There are some folk who don't see the gem inside my rough exterior who might consider me a hot head. To which I say a hearty "bite me". But let this opinion be a caution that within this blog may lurk items of a venting nature or perhaps those which might be considered a rant. So be it. Proceed with caution. You have been warned.

Wednesday, August 10, 2011

Music Therapy

It had been a long tedious work day. Expiring deadlines coupled with unreasonable requests for last minute changes. Members of other departments calling for help rather than solving problems on their own. The ongoing process of new and exciting software bugs appearing requiring fruitless hours of troubleshooting. I was tired. Maybe not physically but certainly mentally fatigued. When I got home the last thing I wanted to do was go out again and exert any effort whatsoever.

But we had a double reed quartet rehearsal scheduled. After a quick frozen pizza refueling (frozen pizza hardly qualifying as food but simply fodder) I packed up the bassoon case, grabbed a stand and crawled into the car. My wife, in much better spirits than I, loaded her oboe and english horn and we headed for the interstate and a thirty minute drive to our second bassoonist's house.

Our double reed quartet is a fledgling effort, as yet gigless and still in search of coherence. We'd not met since the end of our orchestra season in May and I was hoping to make it through the evening with little heavy lifting. All four of us play in the same orchestra. The thirty something accountant second oboe with the blazing technique and amazing sight reading, the mid twenties band teacher second bassoon starting her family and my wife and myself, both of the latter of another generation.

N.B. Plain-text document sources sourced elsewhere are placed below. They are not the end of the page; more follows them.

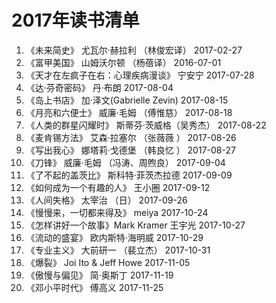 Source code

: # 2017年读书清单

1. 《未来简史》  尤瓦尔·赫拉利 （林俊宏译）    2017-02-27  
2. 《富甲美国》 山姆沃尔顿 （杨蓓译）          2016-07-01  
3. 《天才在左疯子在右：心理疾病漫谈》 宁安宁    2017-07-28  
4. 《达·芬奇密码》 丹·布朗                   2017-08-04  
5. 《岛上书店》 加·泽文(Gabrielle Zevin)    2017-08-15  
6. 《月亮和六便士》 威廉·毛姆 （傅惟慈）       2017-08-18  
7. 《人类的群星闪耀时》 斯蒂芬·茨威格（吴秀杰） 2017-08-22  
8. 《麦肯锡方法》 艾森·拉塞尔 （张薇薇 ）      2017-08-26  
9. 《写出我心》 娜塔莉·戈德堡 （韩良忆 ）      2017-08-27  
10. 《刀锋》 威廉·毛姆 （冯涛、周煦良）       2017-09-04  
11. 《了不起的盖茨比》 斯科特·菲茨杰拉德       2017-09-09  
12. 《如何成为一个有趣的人》 王小圈           2017-09-12  
13. 《人间失格》  太宰治 （日）              2017-09-26  
14. 《慢慢来，一切都来得及》 meiya           2017-10-24  
15. 《怎样讲好一个故事》Mark Kramer 王宇光   2017-10-27  
16. 《流动的盛宴》  欧内斯特·海明威          2017-10-29  
17. 《专业主义》   大前研一 （裴立杰）        2017-10-31  
18. 《爆裂》  Joi Ito & Jeff Howe         2017-11-05  
19. 《傲慢与偏见》 简·奥斯丁                2017-11-19  
20. 《邓小平时代》 傅高义                   2017-11-25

The four of us are good friends and as we assembled instruments and fussed with reeds we caught up with each other. Second oboe was back from a weekend country music festival - wife and I had tales of horrible and amazing experiences playing for a community musical. As we began to rehearse we kept it light playing several tangos, a Gottschalk dance and a Csardas and as we played some of the things that keeps guys like me playing began to happen. When a group like this is formed there is a period when everyone may be playing their parts but the real ensemble, the "oneness" that is the goal of fine performance only comes with time, with familiarity with the other players and learning to feel what the other players will do, how they will form their expression and nuance almost before they do it. And finally, last night after three years of sporadic rehearsals searching for repertoire and a voice as a group, it began to happen. We began to sense how this player would interpret this phrase, that ritard. How two of us should articulate a passage together. How we begin to transcend the written dynamics and shape the rise and fall together. As the two hours came to an end we worked on a Bach prelude and finally for a brief moment we four became one voice - the voice of an organ - the whole much greater than the sum of its parts.

Driving home I was no longer tired. My wife and I didn't speak much - we have been together long enough that we didn't need to. This is why we keep doing it. Because sometimes, sometimes the magic happens.